How to Build Your Confidence – And Spark It in Others: Brittany Packnett (Transcript)

Brittany Packnett at TED Talks

Following is the full text and audio of educator and activist Brittany Packnett’s talk titled “How to Build Your Confidence – And Spark It in Others.” In this talk, she shares three ways to crack the code of confidence — and her dream for a world where revolutionary confidence helps turn our most ambitious dreams into reality.

Listen to the MP3 Audio version here:

TRANSCRIPT:

So when I was a little girl, a book sat on the coffee table in our living room, just steps from our front door. And the living room is a first impression. Ours had white carpet and a curio of my mother’s most treasured collectibles.

That room represented the sacrifices of generations gone by who, by poverty or by policy, couldn’t afford a curio of collectibles let alone a middle class house to put them in. That room had to stay perfect.

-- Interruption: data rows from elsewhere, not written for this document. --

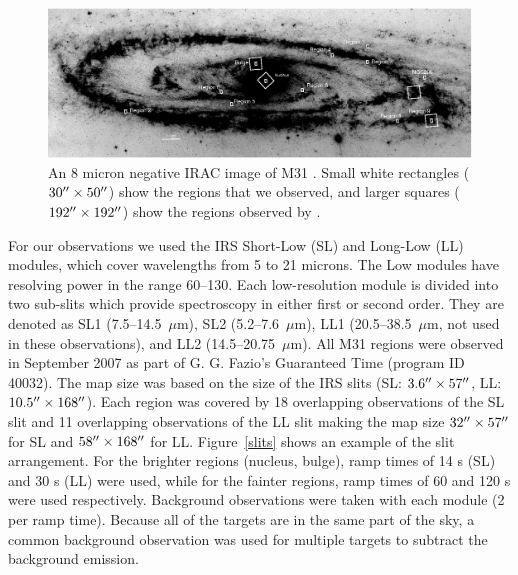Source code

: \begin{figure}
\centering
\includegraphics[scale=0.9]{./fig2.eps}
\caption{An 8 micron negative IRAC image of M31 \citep{Barmby2006lr}. Small white rectangles ($30\hbox{$^{\prime\prime}$}\times50\hbox{$^{\prime\prime}$}$) show the regions that we observed, and larger squares ($192\hbox{$^{\prime\prime}$}\times192\hbox{$^{\prime\prime}$}$) show the regions observed by  \citet{1998Cesarsky}.
\label{m31}
}
\end{figure}


For our observations we used the IRS Short-Low (SL) and Long-Low (LL) modules, which cover wavelengths from 5 to 21 microns. 
The Low modules have resolving power in the range 60--130. Each low-resolution module is divided into two sub-slits 
which provide spectroscopy in either first or second order. They are denoted as SL1 (7.5--14.5~$\mu$m), SL2 (5.2--7.6~$\mu$m),
LL1 (20.5--38.5~$\mu$m, not used in these observations), and LL2 (14.5--20.75~$\mu$m).
All M31 regions were observed in September 2007 as part of G. G. Fazio's Guaranteed Time (program ID 40032). 
The map size was based on the size 
of the IRS slits (SL: $3.6\hbox{$^{\prime\prime}$} \times 57\hbox{$^{\prime\prime}$}$, LL: $10.5\hbox{$^{\prime\prime}$} \times 168\hbox{$^{\prime\prime}$}$). Each region was covered by 18 overlapping observations 
of the SL slit and 11 overlapping observations of the LL slit making the map size $32\hbox{$^{\prime\prime}$} \times 57\hbox{$^{\prime\prime}$}$ for SL and $58\hbox{$^{\prime\prime}$} \times 168\hbox{$^{\prime\prime}$}$ for LL. 
Figure~\ref{slits} shows an example of the slit arrangement. For the brighter regions (nucleus, bulge), ramp times of 14 s (SL) and 30 s (LL) were used, 
while for the fainter regions, ramp times of 60 and 120 s were used respectively. Background observations were taken with each module (2 per ramp time). 
Because all of the targets are in the same part of the sky, a common background observation was used for multiple targets to subtract the background emission.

But I would risk messing up that perfect room every day just to see that book. On the cover sat a woman named Septima Clark. She sat in perfect profile with her face raised to the sky. She had perfect salt-and-pepper cornrows platted down the sides of her head, and pride and wisdom just emanated from her dark skin.

Septima Clark was an activist and an educator, a woman after whom I’d eventually model my own career. But more than all the words she ever spoke, that single portrait of Septima Clark, it defined confidence for me before I ever even knew the word.

It may sound simple, but confidence is something that we underestimate the importance of. We treat it like a nice-to-have instead of a must-have. We place value on knowledge and resources above what we deem to be the soft skill of confidence.

But by most measures, we have more knowledge and more resources now than at any other point in history, and still injustice abounds and challenges persist.

If knowledge and resources were all that we needed, we wouldn’t still be here.